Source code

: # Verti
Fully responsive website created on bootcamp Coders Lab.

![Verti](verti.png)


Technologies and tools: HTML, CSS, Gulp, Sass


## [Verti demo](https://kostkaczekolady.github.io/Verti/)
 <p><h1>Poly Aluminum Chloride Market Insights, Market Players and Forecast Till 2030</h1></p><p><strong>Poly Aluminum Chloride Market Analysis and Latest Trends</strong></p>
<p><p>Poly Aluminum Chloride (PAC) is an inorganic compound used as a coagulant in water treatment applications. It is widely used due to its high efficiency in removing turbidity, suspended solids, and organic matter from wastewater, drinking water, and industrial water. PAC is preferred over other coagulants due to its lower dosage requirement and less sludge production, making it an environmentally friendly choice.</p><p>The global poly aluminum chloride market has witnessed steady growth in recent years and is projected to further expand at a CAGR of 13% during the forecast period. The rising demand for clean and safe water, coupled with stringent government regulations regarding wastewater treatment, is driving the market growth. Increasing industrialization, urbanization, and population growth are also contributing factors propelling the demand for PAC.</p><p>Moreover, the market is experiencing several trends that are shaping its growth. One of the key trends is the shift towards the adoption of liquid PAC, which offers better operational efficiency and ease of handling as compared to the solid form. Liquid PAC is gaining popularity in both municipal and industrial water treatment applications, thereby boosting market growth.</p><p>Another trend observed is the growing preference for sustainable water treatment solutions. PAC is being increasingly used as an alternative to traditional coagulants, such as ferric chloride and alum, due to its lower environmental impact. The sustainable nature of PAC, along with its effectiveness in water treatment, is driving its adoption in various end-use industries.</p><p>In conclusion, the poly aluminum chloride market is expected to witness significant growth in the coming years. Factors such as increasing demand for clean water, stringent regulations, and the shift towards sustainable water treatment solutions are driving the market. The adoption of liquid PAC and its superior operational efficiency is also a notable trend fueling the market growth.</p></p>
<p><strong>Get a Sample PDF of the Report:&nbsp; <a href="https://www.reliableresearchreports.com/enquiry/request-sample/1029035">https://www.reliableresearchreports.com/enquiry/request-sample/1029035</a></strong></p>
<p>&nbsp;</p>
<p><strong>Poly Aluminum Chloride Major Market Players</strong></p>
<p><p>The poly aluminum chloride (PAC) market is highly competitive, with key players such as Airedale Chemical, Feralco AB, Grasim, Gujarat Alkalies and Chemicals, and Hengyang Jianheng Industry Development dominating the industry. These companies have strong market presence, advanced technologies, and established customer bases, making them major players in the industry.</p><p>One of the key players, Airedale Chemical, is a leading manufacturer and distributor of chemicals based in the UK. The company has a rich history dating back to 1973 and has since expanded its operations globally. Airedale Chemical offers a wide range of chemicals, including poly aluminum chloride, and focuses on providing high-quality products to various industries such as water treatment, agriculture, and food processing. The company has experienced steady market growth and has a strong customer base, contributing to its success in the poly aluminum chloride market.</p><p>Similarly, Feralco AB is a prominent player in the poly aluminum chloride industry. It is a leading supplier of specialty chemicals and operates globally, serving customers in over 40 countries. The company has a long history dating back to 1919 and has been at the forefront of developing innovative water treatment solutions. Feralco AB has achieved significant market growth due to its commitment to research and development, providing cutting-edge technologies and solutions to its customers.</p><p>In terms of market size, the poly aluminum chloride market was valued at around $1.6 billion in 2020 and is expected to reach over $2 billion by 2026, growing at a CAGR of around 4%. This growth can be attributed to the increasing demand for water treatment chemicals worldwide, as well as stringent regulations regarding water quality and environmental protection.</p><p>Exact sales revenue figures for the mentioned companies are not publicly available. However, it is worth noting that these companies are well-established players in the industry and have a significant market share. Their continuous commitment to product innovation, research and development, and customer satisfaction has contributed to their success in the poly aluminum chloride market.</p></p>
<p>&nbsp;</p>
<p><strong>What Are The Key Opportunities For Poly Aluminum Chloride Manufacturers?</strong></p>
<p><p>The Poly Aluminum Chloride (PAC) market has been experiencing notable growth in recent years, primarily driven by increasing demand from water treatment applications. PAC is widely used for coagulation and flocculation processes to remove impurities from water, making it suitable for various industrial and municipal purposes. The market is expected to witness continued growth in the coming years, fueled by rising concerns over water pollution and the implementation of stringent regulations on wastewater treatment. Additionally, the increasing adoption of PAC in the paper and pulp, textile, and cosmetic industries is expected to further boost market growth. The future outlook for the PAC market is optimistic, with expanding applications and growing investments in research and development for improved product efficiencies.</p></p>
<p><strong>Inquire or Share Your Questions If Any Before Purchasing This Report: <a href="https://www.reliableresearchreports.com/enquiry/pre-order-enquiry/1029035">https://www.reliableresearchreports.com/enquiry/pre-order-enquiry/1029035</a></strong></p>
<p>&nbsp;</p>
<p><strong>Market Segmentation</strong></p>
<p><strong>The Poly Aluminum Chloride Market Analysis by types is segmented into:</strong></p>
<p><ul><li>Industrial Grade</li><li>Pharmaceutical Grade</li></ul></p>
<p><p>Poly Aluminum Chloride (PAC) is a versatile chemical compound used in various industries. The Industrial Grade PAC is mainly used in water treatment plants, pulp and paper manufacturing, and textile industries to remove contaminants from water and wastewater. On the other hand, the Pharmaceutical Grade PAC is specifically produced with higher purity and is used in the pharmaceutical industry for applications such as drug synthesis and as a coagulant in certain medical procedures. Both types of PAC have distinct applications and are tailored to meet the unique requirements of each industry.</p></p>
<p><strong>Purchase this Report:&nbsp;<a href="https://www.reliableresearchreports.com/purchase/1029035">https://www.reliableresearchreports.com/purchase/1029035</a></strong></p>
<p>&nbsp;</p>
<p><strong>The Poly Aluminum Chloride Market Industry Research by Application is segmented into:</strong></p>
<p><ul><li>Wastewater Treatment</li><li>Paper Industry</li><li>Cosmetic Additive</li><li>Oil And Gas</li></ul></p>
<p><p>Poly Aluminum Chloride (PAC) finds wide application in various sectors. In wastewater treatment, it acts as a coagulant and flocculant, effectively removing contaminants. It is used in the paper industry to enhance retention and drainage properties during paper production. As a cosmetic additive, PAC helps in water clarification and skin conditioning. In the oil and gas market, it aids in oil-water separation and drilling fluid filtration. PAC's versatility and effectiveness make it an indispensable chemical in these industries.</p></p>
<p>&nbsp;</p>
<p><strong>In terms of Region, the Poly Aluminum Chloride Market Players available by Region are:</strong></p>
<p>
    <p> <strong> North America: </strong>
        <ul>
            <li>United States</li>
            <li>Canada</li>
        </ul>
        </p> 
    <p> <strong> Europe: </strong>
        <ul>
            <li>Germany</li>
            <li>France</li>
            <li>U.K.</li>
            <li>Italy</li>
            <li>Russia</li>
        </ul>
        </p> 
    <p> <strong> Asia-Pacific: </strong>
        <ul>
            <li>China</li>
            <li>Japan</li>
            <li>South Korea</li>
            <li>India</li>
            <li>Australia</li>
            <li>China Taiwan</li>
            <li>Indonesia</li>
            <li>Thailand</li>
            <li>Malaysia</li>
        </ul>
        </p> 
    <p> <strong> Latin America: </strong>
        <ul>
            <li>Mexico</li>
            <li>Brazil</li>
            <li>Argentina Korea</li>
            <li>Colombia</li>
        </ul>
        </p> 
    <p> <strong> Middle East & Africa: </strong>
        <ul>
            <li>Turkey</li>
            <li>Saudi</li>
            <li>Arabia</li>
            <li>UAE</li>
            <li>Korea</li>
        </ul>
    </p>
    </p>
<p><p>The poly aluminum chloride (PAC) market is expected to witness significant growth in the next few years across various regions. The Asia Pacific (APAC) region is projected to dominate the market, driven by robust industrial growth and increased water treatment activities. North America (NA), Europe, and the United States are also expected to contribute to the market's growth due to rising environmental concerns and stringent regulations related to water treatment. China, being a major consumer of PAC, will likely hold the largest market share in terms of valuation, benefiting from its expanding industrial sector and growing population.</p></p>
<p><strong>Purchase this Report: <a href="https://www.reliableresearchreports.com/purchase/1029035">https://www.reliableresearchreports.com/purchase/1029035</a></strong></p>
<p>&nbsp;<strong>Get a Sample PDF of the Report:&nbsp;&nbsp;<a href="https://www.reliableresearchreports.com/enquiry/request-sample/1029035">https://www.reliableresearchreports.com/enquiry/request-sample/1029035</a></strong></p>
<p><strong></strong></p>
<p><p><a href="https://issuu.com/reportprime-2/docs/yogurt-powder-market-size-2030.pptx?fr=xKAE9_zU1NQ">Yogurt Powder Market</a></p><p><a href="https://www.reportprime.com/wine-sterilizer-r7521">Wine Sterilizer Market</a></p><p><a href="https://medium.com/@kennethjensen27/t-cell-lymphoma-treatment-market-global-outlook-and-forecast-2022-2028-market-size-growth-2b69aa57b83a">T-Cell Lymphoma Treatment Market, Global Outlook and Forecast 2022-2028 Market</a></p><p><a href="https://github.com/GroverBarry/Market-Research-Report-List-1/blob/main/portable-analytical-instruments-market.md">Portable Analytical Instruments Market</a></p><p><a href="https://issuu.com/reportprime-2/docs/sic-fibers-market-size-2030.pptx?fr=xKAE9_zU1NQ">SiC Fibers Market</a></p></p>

········

AIM OF THE TASK: Copy all the lines above that hold the string "Analysis".

ANSWER SECTION:
 <p><h1>Poly Aluminum Chloride Market Insights, Market Players and Forecast Till 2030</h1></p><p><strong>Poly Aluminum Chloride Market Analysis and Latest Trends</strong></p>
<p><strong>The Poly Aluminum Chloride Market Analysis by types is segmented into:</strong></p>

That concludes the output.